CULTURE – BIBLIOTHEQUE D’ALMANACH-
ESSAI MUSTAPHA CHERIF- « SORTIR DES EXTRÊMES….. »
Sortir des extrêmes. Ni intégrisme, ni
perte d’identité. Essai de Mustapha Chérif ,
Casbah Editions, Alger 2015, 166 pages, 650 dinars
Cette fois-ci, c’est pour lutter contre les
extrêmes de tous bords que l’auteur, déjà bien connu sur la scène
intellectuelle, tout particulièrement dans le domaine des essais
philosophiques s’intéressant à la foi,
s’engage.Pour dénoncer les deux extrémismes
contemporains qui’il trouve nuisibles pour la
compréhension de l’Islam (et de toutes les autres religions)
. Et, pour dégager une voie médiane, celle de la wassatiya,
ouverte sur l’algérianité (pour ce qui nous concerne)
et aussi à la mondialité.
Pas facile ! Car ,
les extrêmes qui « occupent les espaces médiatiques, politiques et
religieux » sont là, perturbant la cohésion sociale et le « vivre
ensemble ».
Les extrêmes ? L’un veut imiter un
Orient fantasmé ( avec des pratiques archaïques
versant dans l’interdit, l’apologie de soi, l’intolérance, voire la violence, l’instrumentalisation
du sacré par des groupes, favorisant l’ingérence, l’autoritarisme et
l’obscurantisme…). L’autre, avec des courants de pensées
, « modernistes » , appelant à imiter (ou imitant) aveuglément
l’Occident…versant parfois, sinon souvent dans l’athéisme dogmatique, réduisant
la croyance religieuse et les rites à des formes d’aliénation ….et versant (ou
faisant verser, sans se rendre compte ) dans l’islamophobie.
Les tenants du premier veulent revenir aux
sources et s’opposent aux innovations… « un
combat d’arrière-garde voué à l’échec »…..ceux du second veulent réformer
et moderniser l’Islam au lieu d’éduquer le musulman.

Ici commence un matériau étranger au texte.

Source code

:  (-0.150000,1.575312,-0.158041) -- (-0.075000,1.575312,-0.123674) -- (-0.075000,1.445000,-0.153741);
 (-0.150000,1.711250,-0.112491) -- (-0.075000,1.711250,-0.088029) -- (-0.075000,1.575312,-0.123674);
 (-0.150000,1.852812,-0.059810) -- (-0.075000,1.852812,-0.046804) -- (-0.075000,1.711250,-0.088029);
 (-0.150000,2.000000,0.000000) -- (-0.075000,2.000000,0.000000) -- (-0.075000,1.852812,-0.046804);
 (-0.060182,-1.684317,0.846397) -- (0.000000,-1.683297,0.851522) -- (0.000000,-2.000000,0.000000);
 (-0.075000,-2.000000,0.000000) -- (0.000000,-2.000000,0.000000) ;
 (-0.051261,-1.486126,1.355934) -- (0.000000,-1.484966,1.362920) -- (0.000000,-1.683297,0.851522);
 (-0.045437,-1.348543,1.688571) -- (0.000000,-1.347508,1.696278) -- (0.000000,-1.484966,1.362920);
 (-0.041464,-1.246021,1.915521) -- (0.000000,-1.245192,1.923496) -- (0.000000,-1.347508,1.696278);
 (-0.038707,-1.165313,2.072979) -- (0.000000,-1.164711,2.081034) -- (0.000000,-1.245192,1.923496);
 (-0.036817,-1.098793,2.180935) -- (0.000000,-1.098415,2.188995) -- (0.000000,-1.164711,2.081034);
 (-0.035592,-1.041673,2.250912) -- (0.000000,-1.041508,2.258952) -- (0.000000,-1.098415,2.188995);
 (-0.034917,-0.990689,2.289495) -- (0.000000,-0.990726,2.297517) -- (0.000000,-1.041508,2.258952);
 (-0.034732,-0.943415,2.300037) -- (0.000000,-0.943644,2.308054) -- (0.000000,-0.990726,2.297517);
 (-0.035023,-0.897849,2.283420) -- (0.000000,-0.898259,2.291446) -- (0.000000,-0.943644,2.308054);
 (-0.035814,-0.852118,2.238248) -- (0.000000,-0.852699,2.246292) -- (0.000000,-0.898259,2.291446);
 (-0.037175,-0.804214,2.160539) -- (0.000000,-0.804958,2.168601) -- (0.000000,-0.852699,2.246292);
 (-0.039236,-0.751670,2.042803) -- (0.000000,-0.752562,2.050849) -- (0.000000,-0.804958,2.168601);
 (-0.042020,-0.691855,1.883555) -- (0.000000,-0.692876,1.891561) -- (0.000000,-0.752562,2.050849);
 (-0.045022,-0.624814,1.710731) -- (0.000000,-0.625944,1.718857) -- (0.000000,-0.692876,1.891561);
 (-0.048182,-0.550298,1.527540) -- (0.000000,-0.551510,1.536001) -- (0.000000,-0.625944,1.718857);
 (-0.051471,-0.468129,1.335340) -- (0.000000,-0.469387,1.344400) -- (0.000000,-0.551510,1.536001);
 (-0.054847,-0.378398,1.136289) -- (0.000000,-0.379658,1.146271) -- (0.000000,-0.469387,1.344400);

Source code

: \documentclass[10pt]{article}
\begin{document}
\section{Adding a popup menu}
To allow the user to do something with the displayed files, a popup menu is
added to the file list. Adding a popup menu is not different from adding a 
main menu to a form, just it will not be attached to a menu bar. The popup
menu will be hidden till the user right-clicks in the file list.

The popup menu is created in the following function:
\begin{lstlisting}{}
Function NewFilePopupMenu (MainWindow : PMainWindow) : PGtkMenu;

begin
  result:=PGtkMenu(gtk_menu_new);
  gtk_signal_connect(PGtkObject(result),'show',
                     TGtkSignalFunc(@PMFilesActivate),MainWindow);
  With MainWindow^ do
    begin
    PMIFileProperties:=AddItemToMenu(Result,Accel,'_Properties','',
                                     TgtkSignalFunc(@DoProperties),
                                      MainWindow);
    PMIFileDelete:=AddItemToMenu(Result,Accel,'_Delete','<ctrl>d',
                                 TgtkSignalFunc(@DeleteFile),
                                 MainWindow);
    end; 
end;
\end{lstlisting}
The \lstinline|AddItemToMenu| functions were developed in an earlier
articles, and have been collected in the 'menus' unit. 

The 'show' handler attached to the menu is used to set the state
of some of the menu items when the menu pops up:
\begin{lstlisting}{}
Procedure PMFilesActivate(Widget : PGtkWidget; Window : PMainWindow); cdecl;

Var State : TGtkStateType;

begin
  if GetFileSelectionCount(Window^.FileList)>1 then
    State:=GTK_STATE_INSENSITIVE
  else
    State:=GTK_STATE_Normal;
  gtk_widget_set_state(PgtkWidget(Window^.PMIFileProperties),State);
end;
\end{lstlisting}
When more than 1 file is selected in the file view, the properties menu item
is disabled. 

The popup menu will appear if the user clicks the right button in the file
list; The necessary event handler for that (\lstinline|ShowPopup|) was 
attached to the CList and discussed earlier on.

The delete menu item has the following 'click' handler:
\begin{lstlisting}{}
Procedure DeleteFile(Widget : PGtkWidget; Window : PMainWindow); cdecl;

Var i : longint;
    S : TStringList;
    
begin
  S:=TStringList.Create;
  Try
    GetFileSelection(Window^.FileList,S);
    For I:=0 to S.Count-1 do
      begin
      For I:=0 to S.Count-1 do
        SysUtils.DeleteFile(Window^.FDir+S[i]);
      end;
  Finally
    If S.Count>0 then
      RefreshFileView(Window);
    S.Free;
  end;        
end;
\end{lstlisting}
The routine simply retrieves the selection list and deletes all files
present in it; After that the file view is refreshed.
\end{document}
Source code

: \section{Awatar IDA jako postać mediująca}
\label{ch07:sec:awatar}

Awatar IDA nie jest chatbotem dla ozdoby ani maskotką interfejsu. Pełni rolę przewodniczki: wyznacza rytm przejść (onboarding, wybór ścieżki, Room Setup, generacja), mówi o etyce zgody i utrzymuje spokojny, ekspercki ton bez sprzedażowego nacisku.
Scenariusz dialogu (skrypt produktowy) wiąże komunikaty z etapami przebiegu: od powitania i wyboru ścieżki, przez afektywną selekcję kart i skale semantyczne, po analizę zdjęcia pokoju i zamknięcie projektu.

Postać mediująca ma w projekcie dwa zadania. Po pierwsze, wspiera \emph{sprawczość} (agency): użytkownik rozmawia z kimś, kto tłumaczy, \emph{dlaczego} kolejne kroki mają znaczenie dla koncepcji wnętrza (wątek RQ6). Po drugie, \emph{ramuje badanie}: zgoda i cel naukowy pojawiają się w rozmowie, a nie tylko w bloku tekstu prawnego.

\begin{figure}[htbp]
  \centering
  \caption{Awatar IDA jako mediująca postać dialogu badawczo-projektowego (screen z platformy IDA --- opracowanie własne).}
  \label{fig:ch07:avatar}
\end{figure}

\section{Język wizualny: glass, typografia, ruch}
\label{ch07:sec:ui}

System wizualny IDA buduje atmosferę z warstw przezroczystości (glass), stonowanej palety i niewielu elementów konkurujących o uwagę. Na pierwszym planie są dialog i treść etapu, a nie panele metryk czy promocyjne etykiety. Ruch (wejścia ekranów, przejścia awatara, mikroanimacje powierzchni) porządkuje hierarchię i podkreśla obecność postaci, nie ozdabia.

Mais ,
les premiers sont piégés « par la nostalgie d’un passé déformé » et
les seconds le sont « par les pesanteurs du temps présent ».
Deux approches en fait
« idéologiques » que l’auteur estime non alternatives mais bien
plutôt « impasses ». D’où sa
« défense et illustration » de la « voie ouverte du juste
milieu », pour la promotion d’un humanisme musulman, de la fraternité
abrahamique et de la refondation du fait religieux à partir de l’expérience
prophétique pour notre temps .
La solution pour s’en sortir ? Trois
volets qu’il développera : celui de la réforme politique « afin de
traduire la volonté populaire, selon des règles constitutionnelles
conformes » ; celui éducatif fondé sur l’éveil à la responsabilisation , la cohérence des savoirs et la
formation religieuse ouverte»; celui, enfin, économique , « afin d’allier
productivité et justice sociale, culture du mérite et éthique ».
Vaste
et ambitieux programme !
L’
Auteur : Docteur d’Etat en philosophie et en
sociologie, professeur des Universités, ancien Recteur de l’Université de la
Formation continue , ancien ministre de l’Enseignement supérieur et ancien
ambassadeur d’Algérie (en Egypte) , figure du dialogue des civilisations (il avait
été reçu par le Pape) , Prix Unesco pour le dialogue des cultures et Prix
italien de la culture de la paix, auteur de plusieurs ouvrages….
Avis:
Pas facile de
vivre (et de comprendre ) la voie du « juste milieu ». Il faut
espérer et, surtout, persister. …..dans la construction de la nouvelle « Maison de la sagesse »,
de la « médianité » ….Une ambition de
croyant tolérant et ouvert sur l’universel ? Un rêve d’intellectuel musulman
« moderne » ? Un peu trop sévère ou même injuste pour
les auteurs «musulmans » « modernistes » (les guillemets sont de lui) qu’il
classe dans deux camps : ceux qui pratiquent , dit-il, la critique constructive et ceux qui
pratiquent le dénigrement
Citations: «
L’islam est incompris, déformé et trahi d’abord de l’intérieur. Les sociétés
musulmanes sont fragilisées, soumises aux manipulations et dictats
extérieurs » (p 36), « Se libérer , c’est
assumer ses responsabilités, ce n’est pas seulement croire ou mécroire »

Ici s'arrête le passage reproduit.